Геродот и море

Сергей Эдуардович Цветков
Предшественники Геродота всё ещё излагали историю в виде эпических поэм. Немногочисленные прозаические хроники первых логографов представляли собой скучный пересказ мифов, относящихся к генеалогии богов и героев, которые, по преданию, дали жизнь тому или иному полису.

Несомненно, что Геродот не сразу пришёл к той прозаической форме, которая стала фундаментом всей исторической (и, отчасти, литературно-художественной) прозы. Поначалу он должен был потерпеть неудачу в стихосложении. Иначе говоря, осознать свою поэтическую немощь и отказаться от дальнейших опытов в этой области литературного творчества (хотя, по наблюдению Э. Нордена (Die antike Kunstprosa vom VI. Jahrhundert v. Chr. bis in die Zeit der Renaissance, 1898. С. 45), «ни один из позднейших прозаиков не начинал и не кончал предложений гекзаметрами так часто, как Геродот»).

Мы не знаем, какое поэтическое крушение вынудило Геродота осознать себя как не-поэта. Быть может, всё было так, как изложено на нижеследующих страницах.

I

Артемисия, дочь Лигдамида, правительница Галикарнаса, увела на помощь Великому царю пять кораблей. Обратно вернулось два — чёрная триера самой правительницы и одна из уцелевших пентеконтер, пятидесятивёсельных одноярусных судов, снаряжённых на деньги богатых горожан.

Дозорные на городских башнях, первыми узревшие возвращение эскадры, вначале не поверили своим глазам. Печальная весть быстро разнеслась по городу, словно несомая ветром с моря, который в этот жаркий день приятно овевал тела и лица. Горожане толпами повалили в порт.

Корабли приближались к причалу в полной тишине, нарушаемой лишь плеском весел и скрипом снастей. На их бортах и мачтах не было видимых следов повреждений, однако выглядели они как-то уныло.

Когда Артемисия ступила на берег, раздались приветственные звуки труб — и сразу потонули в поднявшемся человеческом гуле.

— Где остальные корабли, Артемисия? — слышались истошные женские голоса. — Где наши мужья, сыновья и братья?

Ни один мускул не дрогнул на лице правительницы. Она села в поданные носилки и удалилась, не опустив занавеси и не удостоив взглядом никого из подданных.

Только теперь толпа взвыла, словно осознав горечь утраты. Причитания и вопли огласили гавань, смешавшись с пронзительными криками встревоженных чаек.
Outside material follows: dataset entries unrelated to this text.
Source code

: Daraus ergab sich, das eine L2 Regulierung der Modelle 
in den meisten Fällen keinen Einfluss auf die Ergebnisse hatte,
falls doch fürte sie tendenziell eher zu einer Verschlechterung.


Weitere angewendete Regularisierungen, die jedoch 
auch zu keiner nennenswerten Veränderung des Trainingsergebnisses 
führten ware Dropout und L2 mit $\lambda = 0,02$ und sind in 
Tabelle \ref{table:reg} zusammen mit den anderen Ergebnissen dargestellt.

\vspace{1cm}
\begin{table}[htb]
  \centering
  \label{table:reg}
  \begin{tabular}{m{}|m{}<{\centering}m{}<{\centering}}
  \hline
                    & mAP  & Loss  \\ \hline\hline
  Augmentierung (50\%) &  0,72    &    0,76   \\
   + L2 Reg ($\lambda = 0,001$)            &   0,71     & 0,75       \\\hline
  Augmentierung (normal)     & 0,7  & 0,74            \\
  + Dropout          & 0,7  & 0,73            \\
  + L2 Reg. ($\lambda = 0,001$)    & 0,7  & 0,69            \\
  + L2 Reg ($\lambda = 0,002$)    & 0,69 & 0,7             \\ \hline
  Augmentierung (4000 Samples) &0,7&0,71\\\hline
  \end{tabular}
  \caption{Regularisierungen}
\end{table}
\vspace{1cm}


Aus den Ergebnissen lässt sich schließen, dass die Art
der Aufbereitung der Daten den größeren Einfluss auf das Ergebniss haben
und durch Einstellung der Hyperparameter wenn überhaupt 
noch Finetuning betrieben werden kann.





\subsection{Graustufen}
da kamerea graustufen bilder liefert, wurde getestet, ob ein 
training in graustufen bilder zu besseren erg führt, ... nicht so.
Златовласая Дрио не голосила вместе с другими женщинами. Хвала всемогущим богам, ей некого оплакивать. Её муж, Ликс, стоял рядом с ней. Он был возбуждён, как и все, хотя тревога уже сошла с его широкого, бородатого лица — в спасшейся пентеконтере он узнал принадлежащий ему корабль. Выглядывая из-за широкого плеча мужа, Дрио крепко прижимала к груди туго спелёнутый комок — новорождённого сына Феодора. Другой её сын, малютка Геродот, сам жался к матери, цепляясь кулачками за складки платья. Он не понимал ничего из того, что происходило вокруг, но почему-то знал, что нужно запомнить этот гвалт, эту людскую толчею.

Команды вернувшихся кораблей разошлись по домам и тавернам. В тот день рассказам не было конца. С изумлением слушали горожане о сокрушительном разгроме флота Великого царя у Саламина и поспешном отступлении неисчислимого персидского войска из Греции. Напрасная гибель трёх великолепных кораблей (галикарнасская эскадра считалась лучшей во всём персидском флоте после сидонской) наполняла сердца стыдом и скорбью; тем большим успехом пользовались истории о бессмертной славе, которой покрыла себя правительница Галикарнаса. Никто не понуждал её — молодую вдову при малолетнем сыне — к выступлению в поход. Однако она отважно возглавила союзную флотилию из Карии[1] (прим. см. в конце текста). Великий царь ценил её мудрые советы и восторгался мужеством Артемисии. Наблюдая за тем, с какой отчаянной храбростью бросалась она при Саламине на эллинские корабли, царь воскликнул: «Воистину, мои мужчины сегодня стали женщинами, а женщины превратились в мужчин!»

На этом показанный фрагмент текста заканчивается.